Lines generally get stuck in my head—sometimes where they come from is clear, sometimes impossible to track—sometimes the lines themselves get mangled and garbled and find themselves garbed in other meanings. This matters very little to me. But when a line takes over, for example “the cities of Ys…” four words from somewhere. (From a poem, actually. But the result of my looking for it isn’t what is interesting. At best when I figured out what the fifth word was—a city starting with a ‘t’ and along the Mediterranean—I simply typed the whole phrase into the Google searchbar, and everything was solved. But this isn’t the point.)

When something gets stuck, the pleasure is in the how: how did it get there?
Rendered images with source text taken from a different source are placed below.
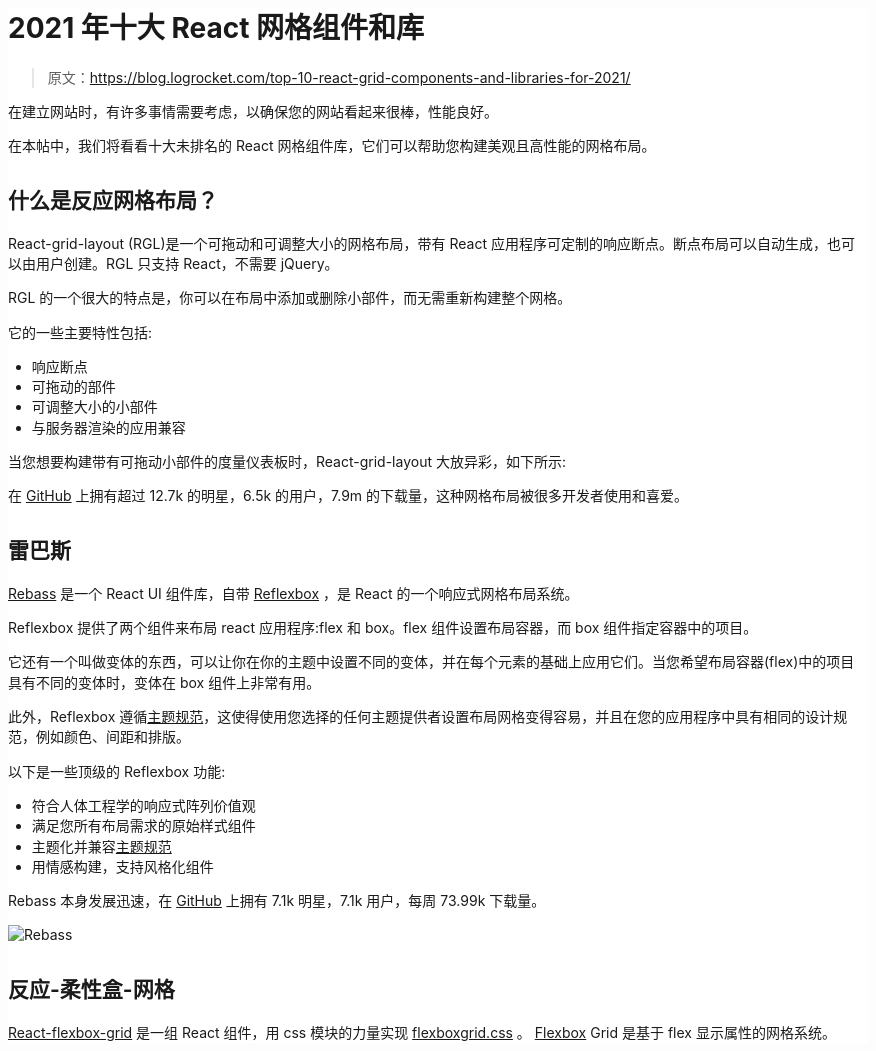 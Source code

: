 # 2021 年十大 React 网格组件和库

> 原文：<https://blog.logrocket.com/top-10-react-grid-components-and-libraries-for-2021/>

在建立网站时，有许多事情需要考虑，以确保您的网站看起来很棒，性能良好。

在本帖中，我们将看看十大未排名的 React 网格组件库，它们可以帮助您构建美观且高性能的网格布局。

## 什么是反应网格布局？

React-grid-layout (RGL)是一个可拖动和可调整大小的网格布局，带有 React 应用程序可定制的响应断点。断点布局可以自动生成，也可以由用户创建。RGL 只支持 React，不需要 jQuery。

RGL 的一个很大的特点是，你可以在布局中添加或删除小部件，而无需重新构建整个网格。

它的一些主要特性包括:

*   响应断点
*   可拖动的部件
*   可调整大小的小部件
*   与服务器渲染的应用兼容

当您想要构建带有可拖动小部件的度量仪表板时，React-grid-layout 大放异彩，如下所示:

在 [GitHub](https://github.com/STRML/react-grid-layout) 上拥有超过 12.7k 的明星，6.5k 的用户，7.9m 的下载量，这种网格布局被很多开发者使用和喜爱。

## 雷巴斯

[Rebass](https://rebassjs.org/) 是一个 React UI 组件库，自带 [Reflexbox](https://rebassjs.org/reflexbox/) ，是 React 的一个响应式网格布局系统。

Reflexbox 提供了两个组件来布局 react 应用程序:flex 和 box。flex 组件设置布局容器，而 box 组件指定容器中的项目。

它还有一个叫做变体的东西，可以让你在你的主题中设置不同的变体，并在每个元素的基础上应用它们。当您希望布局容器(flex)中的项目具有不同的变体时，变体在 box 组件上非常有用。

此外，Reflexbox 遵循[主题规范](https://github.com/system-ui/theme-specification)，这使得使用您选择的任何主题提供者设置布局网格变得容易，并且在您的应用程序中具有相同的设计规范，例如颜色、间距和排版。

以下是一些顶级的 Reflexbox 功能:

*   符合人体工程学的响应式阵列价值观
*   满足您所有布局需求的原始样式组件
*   主题化并兼容[主题规范](https://github.com/system-ui/theme-specification)
*   用情感构建，支持风格化组件

Rebass 本身发展迅速，在 [GitHub](https://github.com/rebassjs/rebass) 上拥有 7.1k 明星，7.1k 用户，每周 73.99k 下载量。

![Rebass](img/3a5cb9f9e8132ac17f6c20f0d6a57970.png)

## 反应-柔性盒-网格

[React-flexbox-grid](https://roylee0704.github.io/react-flexbox-grid/) 是一组 React 组件，用 css 模块的力量实现 [flexboxgrid.css](http://flexboxgrid.com/) 。 [Flexbox](http://flexboxgrid.com/) Grid 是基于 flex 显示属性的网格系统。
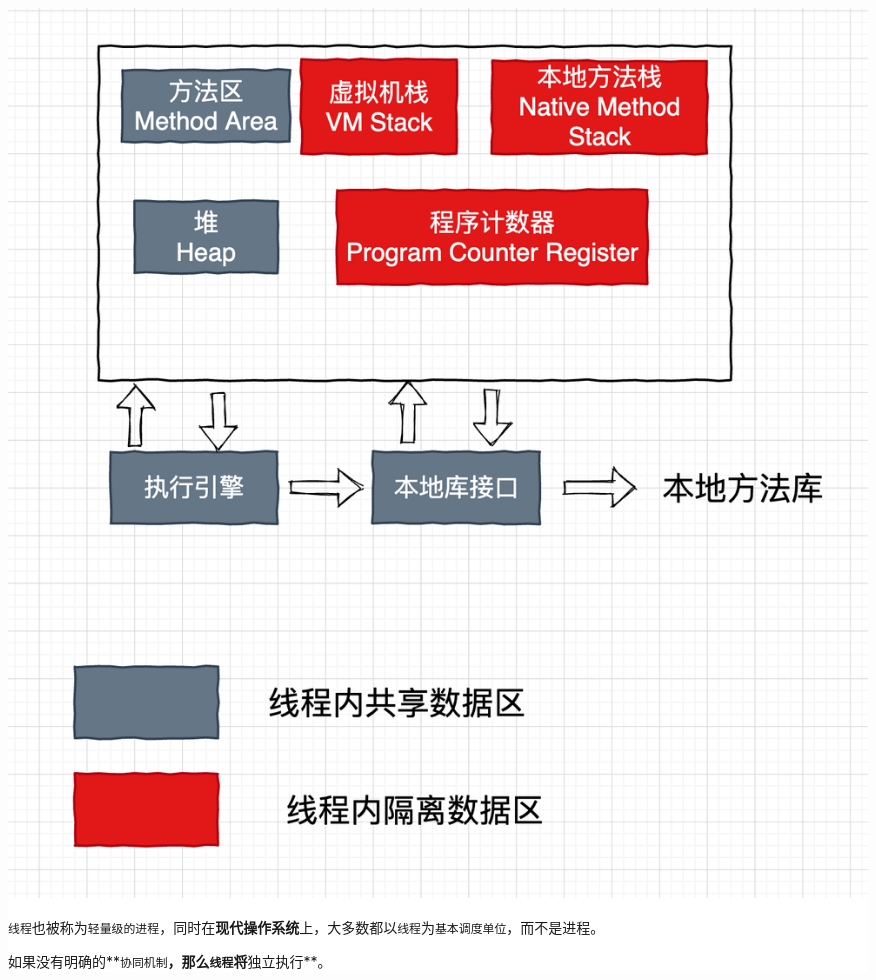  <img src="../../images/chapter1/20200713193855.png">
  <br/>
</p>

`线程`也被称为`轻量级的进程`，同时在**现代操作系统**上，大多数都以`线程`为`基本调度单位`，而不是进程。

如果没有明确的**`协同机制`**，那么`线程`将**独立执行**。

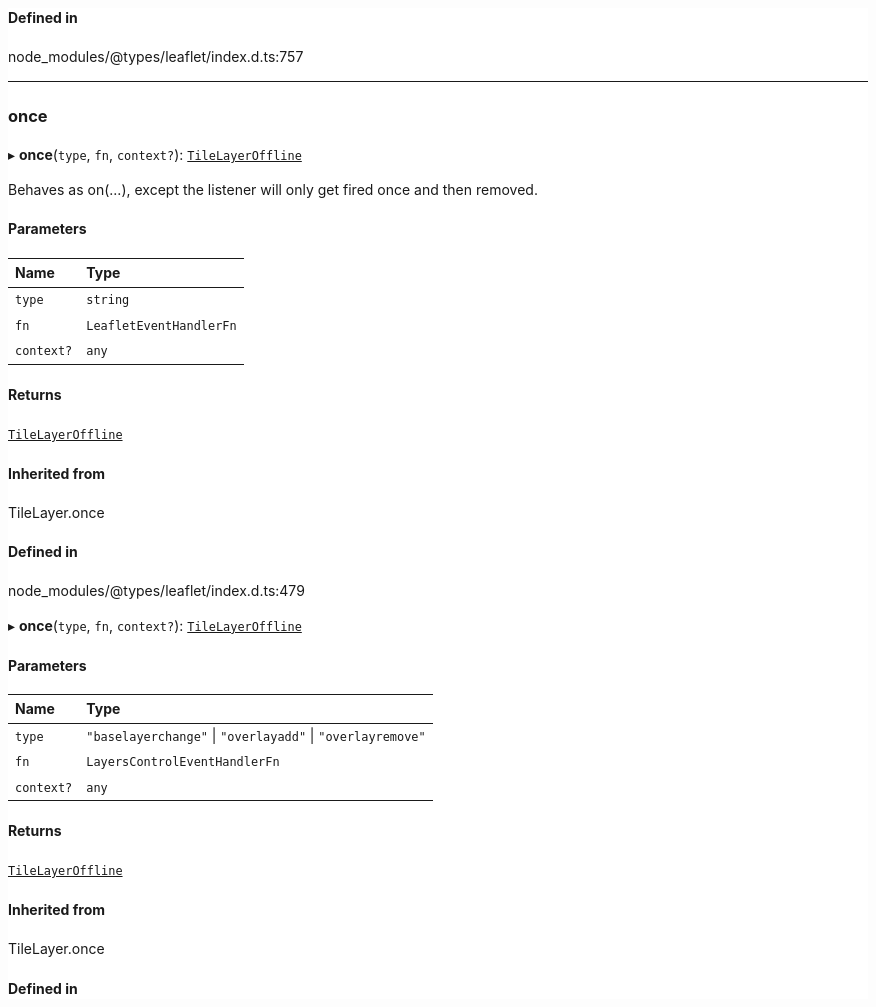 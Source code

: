 #### Defined in

node_modules/@types/leaflet/index.d.ts:757

___

### once

▸ **once**(`type`, `fn`, `context?`): [`TileLayerOffline`](TileLayerOffline.md)

Behaves as on(...), except the listener will only get fired once and then removed.

#### Parameters

| Name | Type |
| :------ | :------ |
| `type` | `string` |
| `fn` | `LeafletEventHandlerFn` |
| `context?` | `any` |

#### Returns

[`TileLayerOffline`](TileLayerOffline.md)

#### Inherited from

TileLayer.once

#### Defined in

node_modules/@types/leaflet/index.d.ts:479

▸ **once**(`type`, `fn`, `context?`): [`TileLayerOffline`](TileLayerOffline.md)

#### Parameters

| Name | Type |
| :------ | :------ |
| `type` | ``"baselayerchange"`` \| ``"overlayadd"`` \| ``"overlayremove"`` |
| `fn` | `LayersControlEventHandlerFn` |
| `context?` | `any` |

#### Returns

[`TileLayerOffline`](TileLayerOffline.md)

#### Inherited from

TileLayer.once

#### Defined in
A backwards search in my head of everything I’ve listened to and read in the last week drew blanks. (In fact, I haven’t been reading anything in the past week because I’ve been writing letters or having fantastically long calls—but more about that elsewhere.) And the things I’ve been listening to have not even been in English, mostly. (M. is to be blamed for the inundation of songs I can’t understand, but more about M. elsewhere.) But how did it get there?—it comes from somewhere, it isn’t something I dredged out of my guts.  

The whole fragment was “the cities of Ys and Tyre” from a poem by this Polish woman I find fascinatingly brilliant and understated.

There’s a line I attribute to Neruda, although I’m sure I’m misquoting him horribly: “Your body thrums like a meteor streaking through the rain.” The original ought to sound even more fantastical. But it’s precisely this: we are free to mangle these words, free to change them—to abandon them then to take them up again. Nothing is sacred.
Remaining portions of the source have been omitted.